-- PROBLEM REQUIREMENTS --
Find the line with "This output writes data to a" in the entries below, then reproduce it and every line after it down to and including the line with "is specified. |", exactly.

-- SOURCE RECORDS --
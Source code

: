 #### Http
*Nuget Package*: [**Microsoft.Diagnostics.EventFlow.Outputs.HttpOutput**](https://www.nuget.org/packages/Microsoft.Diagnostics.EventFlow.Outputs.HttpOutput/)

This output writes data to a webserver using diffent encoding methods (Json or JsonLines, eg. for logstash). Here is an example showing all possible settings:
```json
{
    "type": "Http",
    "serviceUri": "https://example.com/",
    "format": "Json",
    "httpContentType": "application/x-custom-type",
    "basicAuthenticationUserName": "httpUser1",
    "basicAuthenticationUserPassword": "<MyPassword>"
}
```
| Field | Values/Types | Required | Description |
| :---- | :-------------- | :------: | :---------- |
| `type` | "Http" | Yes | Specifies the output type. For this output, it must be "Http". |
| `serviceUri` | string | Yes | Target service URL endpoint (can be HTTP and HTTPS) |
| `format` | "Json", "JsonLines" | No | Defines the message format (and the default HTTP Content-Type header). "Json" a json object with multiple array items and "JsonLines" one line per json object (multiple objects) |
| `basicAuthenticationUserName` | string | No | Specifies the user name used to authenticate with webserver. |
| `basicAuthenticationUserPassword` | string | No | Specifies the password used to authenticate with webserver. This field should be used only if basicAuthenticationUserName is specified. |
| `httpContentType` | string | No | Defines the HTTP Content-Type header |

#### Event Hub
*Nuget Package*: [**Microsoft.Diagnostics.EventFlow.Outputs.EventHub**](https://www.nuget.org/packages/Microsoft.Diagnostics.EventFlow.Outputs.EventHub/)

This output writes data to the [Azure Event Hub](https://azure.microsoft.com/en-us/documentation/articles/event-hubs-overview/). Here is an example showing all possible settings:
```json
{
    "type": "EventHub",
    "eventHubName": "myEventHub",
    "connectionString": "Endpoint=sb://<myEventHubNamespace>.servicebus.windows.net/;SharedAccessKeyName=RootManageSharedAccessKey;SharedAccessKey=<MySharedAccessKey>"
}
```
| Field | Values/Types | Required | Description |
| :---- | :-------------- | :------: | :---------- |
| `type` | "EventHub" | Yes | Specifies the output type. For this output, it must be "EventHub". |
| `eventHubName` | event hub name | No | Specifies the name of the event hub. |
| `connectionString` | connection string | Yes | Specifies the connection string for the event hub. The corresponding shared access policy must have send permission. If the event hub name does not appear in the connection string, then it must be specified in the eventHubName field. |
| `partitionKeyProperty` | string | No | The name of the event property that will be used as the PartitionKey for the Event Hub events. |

-- SOLUTION FOR THIS TASK --
This output writes data to a webserver using diffent encoding methods (Json or JsonLines, eg. for logstash). Here is an example showing all possible settings:
```json
{
    "type": "Http",
    "serviceUri": "https://example.com/",
    "format": "Json",
    "httpContentType": "application/x-custom-type",
    "basicAuthenticationUserName": "httpUser1",
    "basicAuthenticationUserPassword": "<MyPassword>"
}
```
| Field | Values/Types | Required | Description |
| :---- | :-------------- | :------: | :---------- |
| `type` | "Http" | Yes | Specifies the output type. For this output, it must be "Http". |
| `serviceUri` | string | Yes | Target service URL endpoint (can be HTTP and HTTPS) |
| `format` | "Json", "JsonLines" | No | Defines the message format (and the default HTTP Content-Type header). "Json" a json object with multiple array items and "JsonLines" one line per json object (multiple objects) |
| `basicAuthenticationUserName` | string | No | Specifies the user name used to authenticate with webserver. |
| `basicAuthenticationUserPassword` | string | No | Specifies the password used to authenticate with webserver. This field should be used only if basicAuthenticationUserName is specified. |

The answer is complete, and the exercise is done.